[Dataset excerpts]
════════════════════

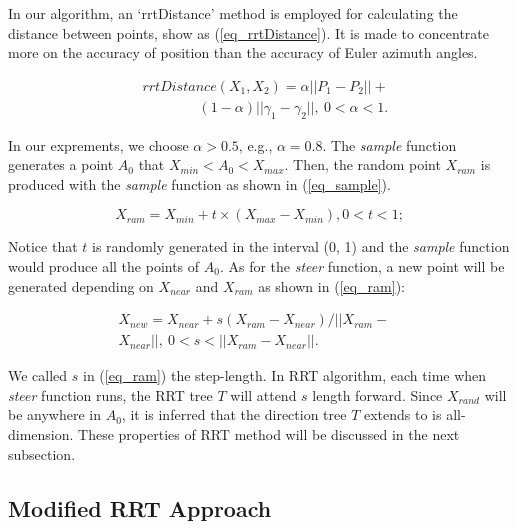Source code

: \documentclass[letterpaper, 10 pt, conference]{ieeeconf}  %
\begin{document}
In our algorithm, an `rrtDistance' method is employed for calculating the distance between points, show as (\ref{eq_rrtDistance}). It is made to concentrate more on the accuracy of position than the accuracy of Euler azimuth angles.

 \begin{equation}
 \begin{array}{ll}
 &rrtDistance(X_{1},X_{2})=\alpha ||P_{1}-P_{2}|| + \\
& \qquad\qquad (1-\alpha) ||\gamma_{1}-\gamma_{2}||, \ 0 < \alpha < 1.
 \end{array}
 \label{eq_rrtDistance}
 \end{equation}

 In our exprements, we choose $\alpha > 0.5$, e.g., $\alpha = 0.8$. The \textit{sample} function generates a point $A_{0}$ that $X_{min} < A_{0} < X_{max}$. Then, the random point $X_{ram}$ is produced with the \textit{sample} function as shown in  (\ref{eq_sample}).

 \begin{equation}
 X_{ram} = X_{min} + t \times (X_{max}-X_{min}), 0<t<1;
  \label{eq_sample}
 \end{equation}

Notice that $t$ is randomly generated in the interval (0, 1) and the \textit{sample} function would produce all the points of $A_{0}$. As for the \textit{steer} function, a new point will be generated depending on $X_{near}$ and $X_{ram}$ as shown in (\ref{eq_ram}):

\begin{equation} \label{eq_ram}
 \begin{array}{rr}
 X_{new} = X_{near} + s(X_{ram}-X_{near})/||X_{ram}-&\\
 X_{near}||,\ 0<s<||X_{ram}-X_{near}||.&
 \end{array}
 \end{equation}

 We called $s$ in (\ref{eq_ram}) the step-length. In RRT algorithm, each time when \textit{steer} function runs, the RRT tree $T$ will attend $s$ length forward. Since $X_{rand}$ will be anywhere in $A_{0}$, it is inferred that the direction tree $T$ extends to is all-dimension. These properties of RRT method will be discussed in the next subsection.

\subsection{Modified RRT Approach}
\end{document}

════════════════════

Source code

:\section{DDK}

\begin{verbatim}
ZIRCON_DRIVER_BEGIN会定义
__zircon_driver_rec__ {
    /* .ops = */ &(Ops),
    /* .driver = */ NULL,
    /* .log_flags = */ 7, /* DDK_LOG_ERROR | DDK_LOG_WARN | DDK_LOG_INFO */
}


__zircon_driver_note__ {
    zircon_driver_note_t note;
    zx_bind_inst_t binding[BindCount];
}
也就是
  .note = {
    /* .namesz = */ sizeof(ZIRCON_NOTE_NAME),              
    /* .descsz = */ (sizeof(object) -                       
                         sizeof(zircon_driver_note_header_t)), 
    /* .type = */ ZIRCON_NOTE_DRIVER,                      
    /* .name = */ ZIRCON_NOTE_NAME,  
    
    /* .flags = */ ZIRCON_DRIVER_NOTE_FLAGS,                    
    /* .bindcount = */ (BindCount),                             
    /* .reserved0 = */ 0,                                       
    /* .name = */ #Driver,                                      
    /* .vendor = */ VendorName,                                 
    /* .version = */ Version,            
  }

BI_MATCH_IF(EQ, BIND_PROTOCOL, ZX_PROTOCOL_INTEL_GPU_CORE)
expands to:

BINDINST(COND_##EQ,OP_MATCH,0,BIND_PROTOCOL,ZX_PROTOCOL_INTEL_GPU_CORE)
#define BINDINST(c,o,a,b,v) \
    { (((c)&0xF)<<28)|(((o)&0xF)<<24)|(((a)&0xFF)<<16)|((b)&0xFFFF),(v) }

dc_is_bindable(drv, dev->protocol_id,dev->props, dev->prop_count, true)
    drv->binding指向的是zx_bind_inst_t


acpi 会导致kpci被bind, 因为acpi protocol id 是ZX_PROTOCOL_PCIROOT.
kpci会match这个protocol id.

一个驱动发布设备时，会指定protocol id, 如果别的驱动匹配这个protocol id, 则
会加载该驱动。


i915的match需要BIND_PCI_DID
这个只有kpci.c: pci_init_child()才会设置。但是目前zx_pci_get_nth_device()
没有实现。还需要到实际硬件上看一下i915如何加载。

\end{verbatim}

════════════════════

- _ASSIGNED TASK_
For every line of the data above that contains "sizeof", copy that line.

- _RESPONSE_
    /* .namesz = */ sizeof(ZIRCON_NOTE_NAME),              
    /* .descsz = */ (sizeof(object) -                       
                         sizeof(zircon_driver_note_header_t)), 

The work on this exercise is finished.